Dear Everybody,

 

 Why are people afraid of computers? Why do we have the data protection act and laws that make illegal, for example, to keep on a computer the data of students for more than 40 days? Why electronic data are considered different from paper files at the disposal of any organisation that may veto your application for a job or a loan, without giving you a reason? Why are we afraid of what one can do to us by storing our data in a computer? The world is teeming with examples of societies and regimes, which are nowhere near computerised, and yet they oppress their people with the help of files and archives stored in the vaults of secrete services and police departments, containing minute and insignificant pieces of information, ranging from a person's political views down to when he sneezed and who gave him the hanky! What is the difference between holding the data on a computer from holding them on paper? Why people blame the electronic mail for misunderstandings that arise, on the grounds that it does not convey emotions via voice intonation and body language? Why an email is different from a letter on paper?
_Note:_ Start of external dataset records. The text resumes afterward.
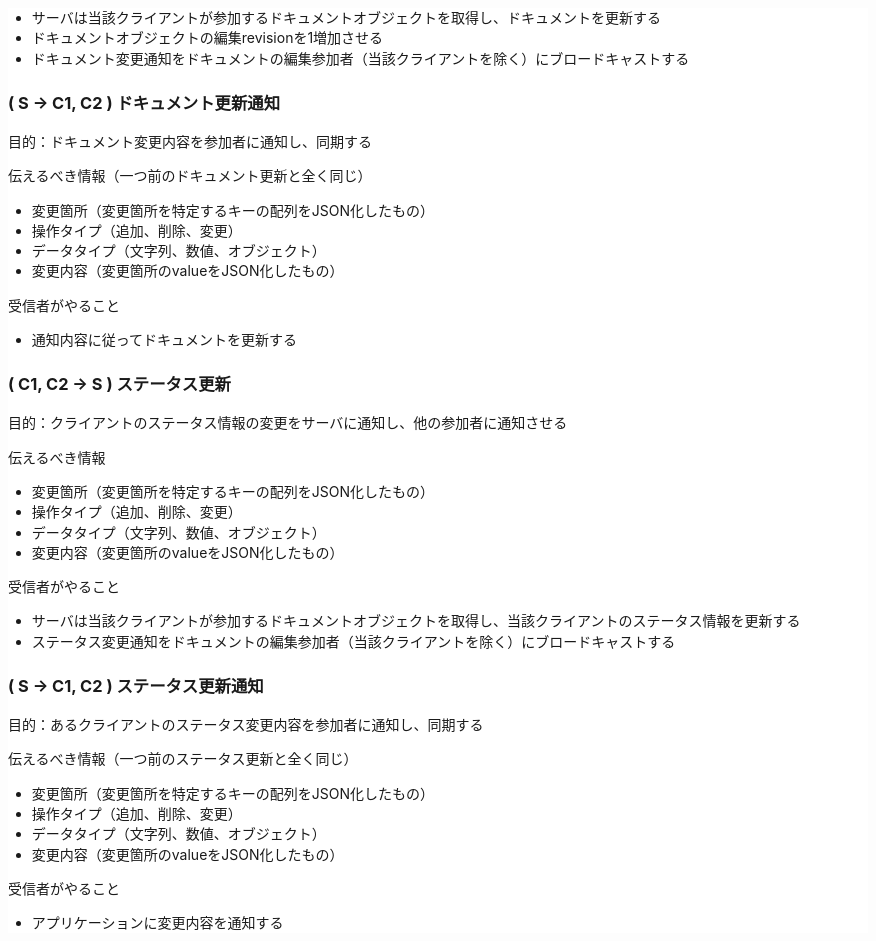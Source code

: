 * サーバは当該クライアントが参加するドキュメントオブジェクトを取得し、ドキュメントを更新する
* ドキュメントオブジェクトの編集revisionを1増加させる
* ドキュメント変更通知をドキュメントの編集参加者（当該クライアントを除く）にブロードキャストする



### ( S → C1, C2 ) ドキュメント更新通知

目的：ドキュメント変更内容を参加者に通知し、同期する

伝えるべき情報（一つ前のドキュメント更新と全く同じ）

* 変更箇所（変更箇所を特定するキーの配列をJSON化したもの）
* 操作タイプ（追加、削除、変更）
* データタイプ（文字列、数値、オブジェクト）
* 変更内容（変更箇所のvalueをJSON化したもの）

受信者がやること

* 通知内容に従ってドキュメントを更新する



### ( C1, C2 → S ) ステータス更新

目的：クライアントのステータス情報の変更をサーバに通知し、他の参加者に通知させる

伝えるべき情報

* 変更箇所（変更箇所を特定するキーの配列をJSON化したもの）
* 操作タイプ（追加、削除、変更）
* データタイプ（文字列、数値、オブジェクト）
* 変更内容（変更箇所のvalueをJSON化したもの）

受信者がやること

* サーバは当該クライアントが参加するドキュメントオブジェクトを取得し、当該クライアントのステータス情報を更新する
* ステータス変更通知をドキュメントの編集参加者（当該クライアントを除く）にブロードキャストする



### ( S → C1, C2 ) ステータス更新通知

目的：あるクライアントのステータス変更内容を参加者に通知し、同期する

伝えるべき情報（一つ前のステータス更新と全く同じ）

* 変更箇所（変更箇所を特定するキーの配列をJSON化したもの）
* 操作タイプ（追加、削除、変更）
* データタイプ（文字列、数値、オブジェクト）
* 変更内容（変更箇所のvalueをJSON化したもの）

受信者がやること

* アプリケーションに変更内容を通知する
People have been exchanging written messages, which lack the wealth of extra information contained in verbal communication, ever since writing was invented. And yet as far as I know letters have never been blamed for misunderstandings as an incomplete means of communication. Why do we need the emoticons (see p 5)? Frankly speaking, by the time I search the list of emoticons to use the right one to convey my feelings, I might as well read my message once more to make sure that it says what I wish to say !

 

  I thought of a profound theory to answer all these questions! Every natural system has its own length, time and mass scales intrinsically determined. From these three basic units, we can determine all other units needed to measure the physical phenomena involving the system. For example, the size of the filter with which you can detect a line in an image must have some relevance to the width of the line, otherwise the line will be missed either as too thin or as too wide! The human body has its own speed-scale, determined by the size of the slice of space-time carved for it: this speed-scale can be quantified by the size of the Earth on which we live and our average life time. Using the perimeter length (40,000 km) for the former and 70 years for the latter, I make that the speed scales of phenomena for which a human may feel at ease, must be measured in units of 65 m/hr, or 18 mm/sec. Isn't it remarkable that this is of the same order of magnitude as the speed with which messages are exchanged between neurons in our brain? Anything that happens at significantly higher speeds must appear disturbing. So, what bothers us is perhaps the speed with which one can retrieve our data from a computer, and the speed with which our message can travel, rather than the knowledge that somebody holds information on us or that email does not convey feelings.

Taking these thoughts one step further, I can understand now why I could not kill that fly the other day: given that a fly lives 1 year instead of 70, its brain must work 70 times faster than mine! And can you imagine how immigrants to Jupiter will cope with Jupiter's mosquitoes which live on a planet 11 times bigger than ours! :-o :-o :-o (I looked it up; that is the emoticon for Uh oh, Uh oh, Uh oh!)